MÜNCHEN (awp international) - Der Elektrokonzern Siemens umschifft die Flaute bei den Kunden aus der Öl- und Gasindustrie weiter. Nach einem starken dritten Quartal zeigt sich Vorstandschef Joe Kaeser zuversichtlicher und hob die Gewinnprognose für das Geschäftsjahr spürbar an. Nun sollen bis zu 5,7 Milliarden Euro verdient werden, je Aktie zwischen 6,50 Euro und 6,70 Euro, wie der Dax-Konzern am Donnerstag mitteilte. Vorher waren bis zu 5,44 Milliarden Euro in Aussicht gestellt worden. Im Tagesgeschäft des dritten Quartals übertraf das Unternehmen mit einem deutlichen Zuwachs die Erwartungen des Kapitalmarkts deutlich, auch wenn unter dem Strich wegen Sonderbelastungen etwas weniger übrig blieb. Die Aktie zog im frühen Handel um knapp 3 Prozent an.

Im Industriegeschäft machte sich die gute Lage in profitablen Sparten wie der Medizintechnik bemerkbar, aber auch in der Sparte mit Energieerzeugung. In dieser machen bestehende Grossaufträge in Ägypten nach wie vor die Nachfrageschwäche bei Kunden aus der Öl- und Gasindustrie wett. Das operative Ergebnis kletterte im Jahresvergleich unerwartet deutlich um ein Fünftel auf 2,19 Milliarden Euro, die Marge auf 10,8 Prozent. Schwächer schnitt erneut die derzeit im Umbau befindliche Sparte mit grossen Antrieben und der Produktionsautomatisierung ab. Hier streicht Siemens weltweit rund 2500 Stellen, 2000 davon in Deutschland. In der Energietechnik und der Zugsparte musste Siemens Rückgänge beim Auftragseingang einstecken.

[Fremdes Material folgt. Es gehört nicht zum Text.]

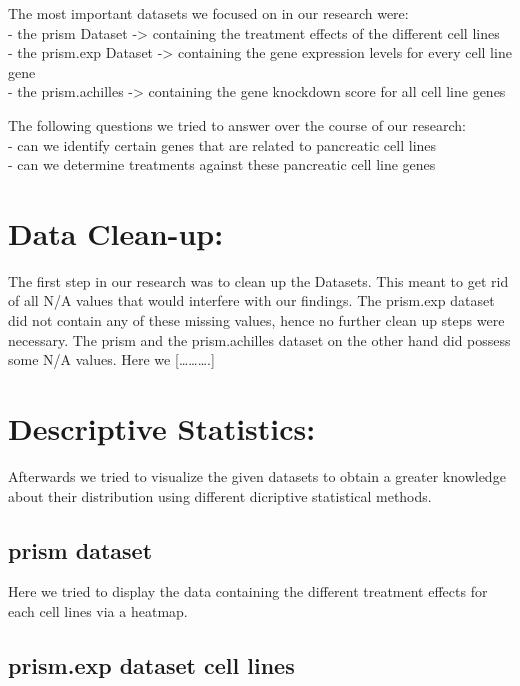 \documentclass[
]{article}
\begin{document}
The most important datasets we focused on in our research were:\\
- the prism Dataset -\textgreater{} containing the treatment effects of
the different cell lines\\
- the prism.exp Dataset -\textgreater{} containing the gene expression
levels for every cell line gene\\
- the prism.achilles -\textgreater{} containing the gene knockdown score
for all cell line genes

The following questions we tried to answer over the course of our
research:\\
- can we identify certain genes that are related to pancreatic cell
lines\\
- can we determine treatments against these pancreatic cell line genes

\hypertarget{data-clean-up}{%
\section{Data Clean-up:}\label{data-clean-up}}

The first step in our research was to clean up the Datasets. This meant
to get rid of all N/A values that would interfere with our findings. The
prism.exp dataset did not contain any of these missing values, hence no
further clean up steps were necessary. The prism and the prism.achilles
dataset on the other hand did possess some N/A values. Here we
{[}\ldots\ldots\ldots.{]}

\hypertarget{descriptive-statistics}{%
\section{Descriptive Statistics:}\label{descriptive-statistics}}

Afterwards we tried to visualize the given datasets to obtain a greater
knowledge about their distribution using different dicriptive
statistical methods.

\hypertarget{prism-dataset}{%
\subsection{prism dataset}\label{prism-dataset}}

Here we tried to display the data containing the different treatment
effects for each cell lines via a heatmap.

\hypertarget{prism.exp-dataset-cell-lines}{%
\subsection{prism.exp dataset cell
lines}\label{prism.exp-dataset-cell-lines}}
\end{document}
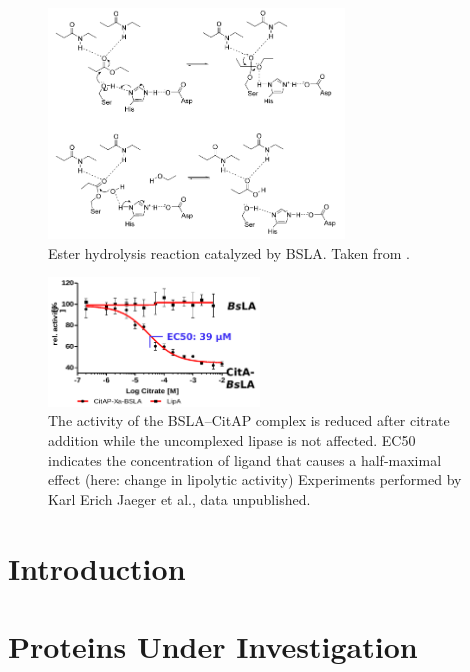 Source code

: \documentclass[english, a4paper, 12pt, titlepage, draft]{article}
\begin{document}

\onehalfspacing

\begin{figure}
    \centering
    \includegraphics[width=0.7\textwidth]{figures/BSLA_reaction.png}
    \caption{Ester hydrolysis reaction catalyzed by BSLA. Taken from \cite{BSLA_reaction}.}
    \label{fig:BSLAreaction}
\end{figure}  
 
\begin{figure}
    \centering
    \includegraphics[width=0.5\textwidth]{figures/BSLA_activity/BSLA_activity.png}
    \caption{The activity of the BSLA--CitAP complex is reduced after citrate addition while the uncomplexed lipase is not affected.
    EC50 indicates the concentration of ligand that causes a half-maximal effect (here: change in lipolytic activity)
    Experiments performed by Karl Erich Jaeger et al., data unpublished.}   
    \label{fig:BSLAactivity}
\end{figure} 


\section{Introduction}
\section{Proteins Under Investigation}
\end{document}
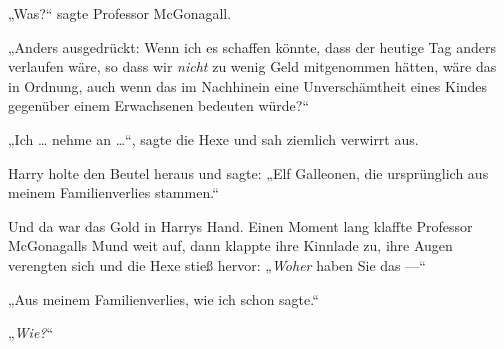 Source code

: „Was?“ sagte Professor McGonagall.

„Anders ausgedrückt: Wenn ich es schaffen könnte, dass der heutige Tag anders verlaufen wäre, so dass wir \emph{nicht} zu wenig Geld mitgenommen hätten, wäre das in Ordnung, auch wenn das im Nachhinein eine Unverschämtheit eines Kindes gegenüber einem Erwachsenen bedeuten würde?“

„Ich … nehme an …“, sagte die Hexe und sah ziemlich verwirrt aus.

Harry holte den Beutel heraus und sagte:
„Elf Galleonen, die ursprünglich aus meinem Familienverlies stammen.“

Und da war das Gold in Harrys Hand. Einen Moment lang klaffte Professor McGonagalls Mund weit auf, dann klappte ihre Kinnlade zu, ihre Augen verengten sich und die Hexe stieß hervor:
„\emph{Woher} haben Sie das —“




„Aus meinem Familienverlies, wie ich schon sagte.“

„\emph{Wie?}“

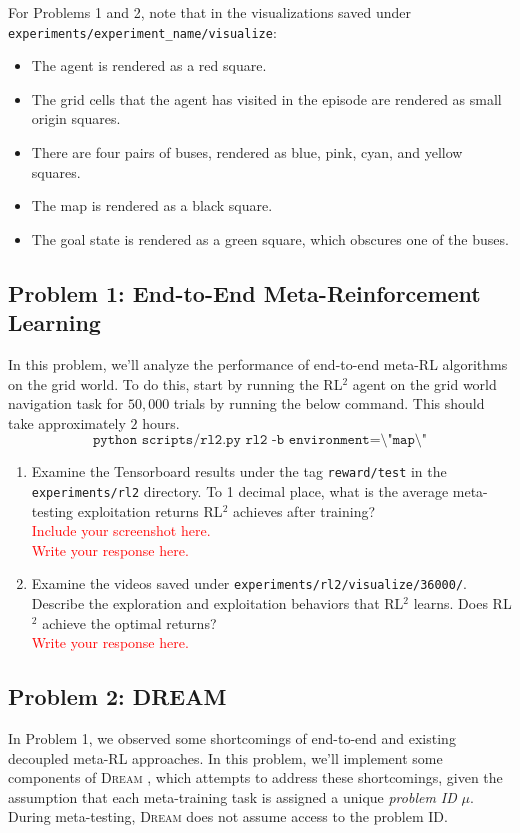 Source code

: \documentclass[12pt]{article}
\newcommand{\rl}{{RL$^2$ }}
\newcommand{\dream}{\textsc{Dream }}
\begin{document}
For Problems 1 and 2, note that in the visualizations saved under \linebreak \texttt{experiments/experiment\_name/visualize}:
\begin{itemize}
    \item The agent is rendered as a red square.
    \item The grid cells that the agent has visited in the episode are rendered as small origin squares.
    \item There are four pairs of buses, rendered as blue, pink, cyan, and yellow squares.
    \item The map is rendered as a black square.
    \item The goal state is rendered as a green square, which obscures one of the buses.
\end{itemize}

\subsection*{Problem 1: End-to-End Meta-Reinforcement Learning}

In this problem, we'll analyze the performance of end-to-end meta-RL algorithms on the grid world. To do this, start by running the \rl agent on the grid world navigation task for $50,000$ trials by running the below command. This should take approximately $2$ hours.
\begin{equation*}
    \texttt{python scripts/rl2.py rl2 -b environment=\textbackslash"map\textbackslash"}
\end{equation*}

\begin{enumerate}
    \item Examine the Tensorboard results under the tag \texttt{reward/test} in the \texttt{experiments/rl2} directory. To 1 decimal place, what is the average meta-testing exploitation returns \rl achieves after training? \\
    \textcolor{red}{Include your screenshot here.} \\
    \textcolor{red}{Write your response here.}
    \item Examine the videos saved under \texttt{experiments/rl2/visualize/36000/}. Describe the exploration and exploitation behaviors that \rl learns. Does \rl achieve the optimal returns? \\
    \textcolor{red}{Write your response here.}
\end{enumerate}

\subsection*{Problem 2: DREAM}
In Problem 1, we observed some shortcomings of end-to-end and existing decoupled meta-RL approaches.
In this problem, we'll implement some components of \dream, which attempts to address these shortcomings, given the assumption that each meta-training task is assigned a unique \emph{problem ID} $\mu$.
During meta-testing, \dream does not assume access to the problem ID.
\end{document}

ZUWÄCHSE BEI UMSATZ UND AUFTRAGSEINGANG

Der Umsatz kletterte konzernweit im Vergleich mit dem Vorjahreszeitraum um 5 Prozent auf 19,80 Milliarden Euro, der Auftragsbestand wuchs um 6 Prozent auf 21,06 Milliarden Euro. Ohne Währungseffekte wären die Zuwächse noch grösser gewesen. Insbesondere in der Windkraft hatte Siemens in den Monaten von April bis Juni viele neue Aufträge eingesammelt. Mit 2,73 Milliarden Euro gingen fast viermal so viele Bestellungen ein wie ein Jahr zuvor. Siemens schliesst sein Windgeschäft derzeit mit dem des spanischen Gamesa-Konzerns zusammen und wird damit Weltmarktführer.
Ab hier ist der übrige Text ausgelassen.